- DATA FOR THIS TASK
##########

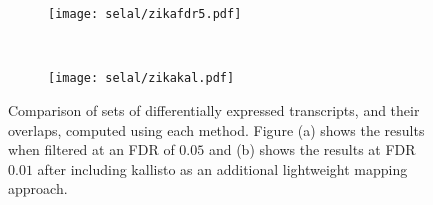 \begin{figure}[ht!]
    \centering
    \begin{subfigure}[t]{0.49\textwidth}
        \centering
  	  	\texttt{[image: selal/zikafdr5.pdf]}
		\caption{}
    \end{subfigure}
    ~ 
    \begin{subfigure}[t]{0.49\textwidth}
        \centering
  	  	\texttt{[image: selal/zikakal.pdf]}
		\caption{}
    \end{subfigure}
    \caption{Comparison of sets of differentially expressed transcripts, and their overlaps, computed using each method.
    Figure (a) shows the results when filtered at an FDR of $0.05$ and (b) shows the results at FDR $0.01$ after including kallisto as 
    an additional lightweight mapping approach.}
    \label{fig:suppdte}
\end{figure}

##########

- DIRECTIONS FOR THIS TASK
From the line containing "using each method." down to the final line of the data, write out every line exactly; both the first and last of these belong in your answer, and nothing else does.

- EXERCISE SOLUTION
    \caption{Comparison of sets of differentially expressed transcripts, and their overlaps, computed using each method.
    Figure (a) shows the results when filtered at an FDR of $0.05$ and (b) shows the results at FDR $0.01$ after including kallisto as 
    an additional lightweight mapping approach.}
    \label{fig:suppdte}
\end{figure}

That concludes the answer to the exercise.